A Secretaria da Saúde do Estado já iniciou a distribuição de preservativos para os 184 municípios cearenses. No total, são 2 milhões e 200 mil camisinhas para deixar os foliões mais protegidos contra a aids e outras doenças sexualmente transmissíveis. Os municípios com histórico de carnavais mais movimentados, como Aracati, Beberibe, Camocim, Paracuru, São Benedito recebem um reforço na quantidade de camisinhas. Este ano, a maior preocupação da campanha de carnaval do Ministério da Saúde contra a Aids, que será lançada nesta sexta-feira, dia 25, é com as mulheres jovens entre15 e 24 anos que vivem em famílias de baixa renda.
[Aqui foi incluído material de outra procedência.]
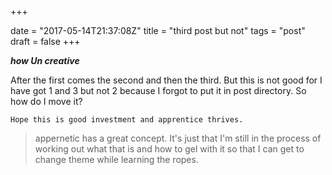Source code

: +++

date = "2017-05-14T21:37:08Z"
title = "third post but not"
tags = "post"
draft = false
+++
***how Un creative***

After the first comes the second and then the third. But this is not good for I have got 1 and 3 but not 2 because I forgot to put it in post directory. So how do I move it?

    Hope this is good investment and apprentice thrives.

> appernetic has a great concept. It's just that I'm still in the process of working out what that is and how to gel with it so that I can get to change theme while learning the ropes.
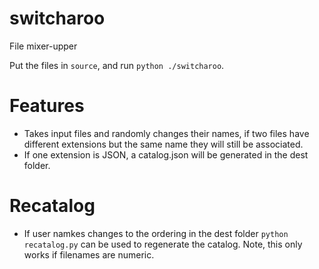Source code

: # switcharoo
File mixer-upper

Put the files in `source`, and run `python ./switcharoo`.

# Features
* Takes input files and randomly changes their names, if two files have different extensions but the same name they will still be associated.
* If one extension is JSON, a catalog.json will be generated in the dest folder.

# Recatalog
* If user namkes changes to the ordering in the dest folder `python recatalog.py` can be used to regenerate the catalog. Note, this only works
  if filenames are numeric.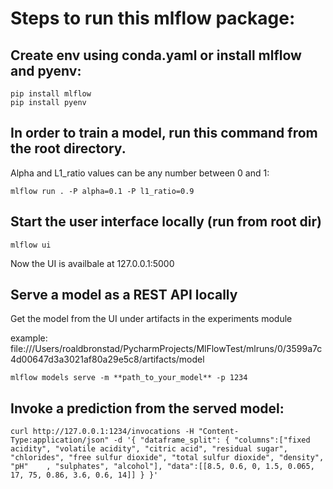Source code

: # Steps to run this mlflow package:

## Create env using conda.yaml or install mlflow and pyenv:

`pip install mlflow` \
`pip install pyenv`

## In order to train a model, run this command from the root directory. 
Alpha and L1_ratio values can be any number between 0 and 1:

`mlflow run . -P alpha=0.1 -P l1_ratio=0.9`

## Start the user interface locally (run from root dir)

`mlflow ui`

Now the UI is availbale at 127.0.0.1:5000

## Serve a model as a REST API locally
Get the model from the UI under artifacts in the experiments module

example: file:///Users/roaldbronstad/PycharmProjects/MlFlowTest/mlruns/0/3599a7c4d00647d3a3021af80a29e5c8/artifacts/model

`mlflow models serve -m **path_to_your_model** -p 1234`


## Invoke a prediction from the served model:

`curl http://127.0.0.1:1234/invocations -H "Content-Type:application/json" -d '{
"dataframe_split": {
"columns":["fixed acidity", "volatile acidity", "citric acid", "residual sugar", "chlorides", "free sulfur dioxide", "total sulfur dioxide", "density", "pH"	, "sulphates", "alcohol"],
"data":[[8.5, 0.6, 0, 1.5, 0.065, 17, 75, 0.86, 3.6, 0.6, 14]]
}
}'
`

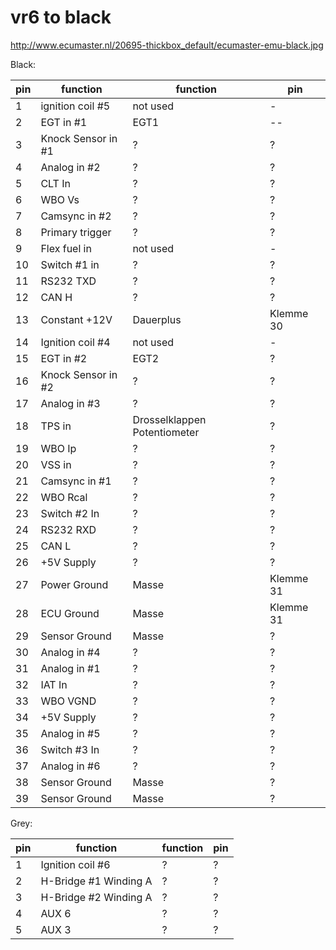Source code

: # vr6 to black

http://www.ecumaster.nl/20695-thickbox_default/ecumaster-emu-black.jpg

Black:

|pin|function|function|pin|
|--|--|--|--|
|1|ignition coil #5|not used|-|
|2|EGT in #1|EGT1|--|
|3|Knock Sensor in #1|?|?|
|4|Analog in #2|?|?|
|5|CLT In|?|?|
|6|WBO Vs|?|?|
|7|Camsync in #2|?|?|
|8|Primary trigger|?|?|
|9|Flex fuel in|not used|-|
|10|Switch #1 in|?|?|
|11|RS232 TXD|?|?|
|12|CAN H|?|?|
|13|Constant +12V|Dauerplus|Klemme 30|
|14|Ignition coil #4|not used|-|
|15|EGT in #2|EGT2|?|
|16|Knock Sensor in #2|?|?|
|17|Analog in #3|?|?|
|18|TPS in|Drosselklappen Potentiometer|?|
|19|WBO Ip|?|?|
|20|VSS in|?|?|
|21|Camsync in #1|?|?|
|22|WBO Rcal|?|?|
|23|Switch #2 In|?|?|
|24|RS232 RXD|?|?|
|25|CAN L|?|?|
|26|+5V Supply|?|?|
|27|Power Ground|Masse|Klemme 31|
|28|ECU Ground|Masse|Klemme 31|
|29|Sensor Ground|Masse|?|
|30|Analog in #4|?|?|
|31|Analog in #1|?|?|
|32|IAT In|?|?|
|33|WBO VGND|?|?|
|34|+5V Supply|?|?|
|35|Analog in #5|?|?|
|36|Switch #3 In|?|?|
|37|Analog in #6|?|?|
|38|Sensor Ground|Masse|?|
|39|Sensor Ground|Masse|?|

Grey:

|pin|function|function|pin|
|--|--|--|--|
|1|Ignition coil #6|?|?|
|2|H-Bridge #1 Winding A|?|?|
|3|H-Bridge #2 Winding A|?|?|
|4|AUX 6|?|?|
|5|AUX 3|?|?|
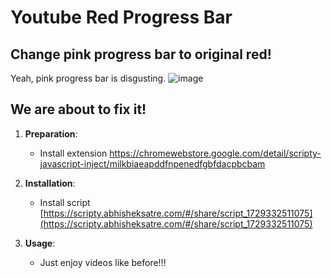 # Youtube Red Progress Bar

## Change pink progress bar to original red!


Yeah, pink progress bar is disgusting. 
![image](https://github.com/user-attachments/assets/4ad9dc9a-2709-4747-b272-1e8963b55d54)
## We are about to fix it!

1. **Preparation**: 
    - Install extension https://chromewebstore.google.com/detail/scripty-javascript-inject/milkbiaeapddfnpenedfgbfdacpbcbam 

2. **Installation**:
    - Install script [https://scripty.abhisheksatre.com/#/share/script_1729332511075](https://scripty.abhisheksatre.com/#/share/script_1729332511075)

3. **Usage**:
    - Just enjoy videos like before!!!
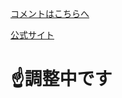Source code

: <a href="https://github.com/SogattiFX/Sogatti/issues/">コメントはこちらへ</a>

<a href="https://sogattifx.github.io/Sogatti/">公式サイト</a>
<h1>☝調整中です</h1>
Nos dias que antecedem o período de carnaval, que este ano vai de 5 a 8 de março, a Sesa, além dos municípios, distribui preservativos para empresas, universidades, sindicatos e organizações não governamentais preocupados em garantir folia com saúde. Para solicitar, é simples: basta encaminhar o pedido, com a quantidade discriminada, para o Núcleo de Prevenção e Controle de Doenças e Agravos da Coordenadoria de Promoção e Proteção à Saúde da Sesa, na Avenida Almirante Barroso, 600, Praia de Iracema. Informações podem ser obtidas pelos telefones 31015284 e 31015199.

A cada ano que passa o número de preservativos distribuídos para uso dos foliões aumenta. Em 2009 foram repassados aos municípios 637 mil unidades. No ano passado a quantidade chegou a 2 milhões e 82 mil preservativos. A finalidade é facilitar o acesso às camisinhas ao maior número de pessoas durante o carnaval, mesmo aquelas que não brincam mas aproveitam o feriadão para reunir amigos em cidades de serras e no sertão, distante da folia. Por isso os municípios que não promovem carnaval também recebem dezenas de caixas de preservativos, que saem dos depósitos da Coordenadoria de Assistência Farmacêutica (COASF) da Sesa.

Desde a identificação do primeiro caso em 1983 até setembro de 2010, foram notificados 9.722 casos de aids no Ceará, dos quais 70,5% entre homens e 29,5% em mulheres. No início da epidemia, em 1987, a razão masculino/feminino era de 12 homens para cada mulher. Em 2005, essa razão passou a ser de 1,9  e, em outubro de 2010, a razão era de 2,5 homens para cada mulher. Houve, portanto uma mudança expressiva quanto à transmissão entre os sexos do início da pandemia para os dias atuais. Verifica-se ainda o fenômeno de interiorização da aids, especialmente em mulheres, demonstrando que a feminilização da doença vem sendo observada também no processo de interiorização.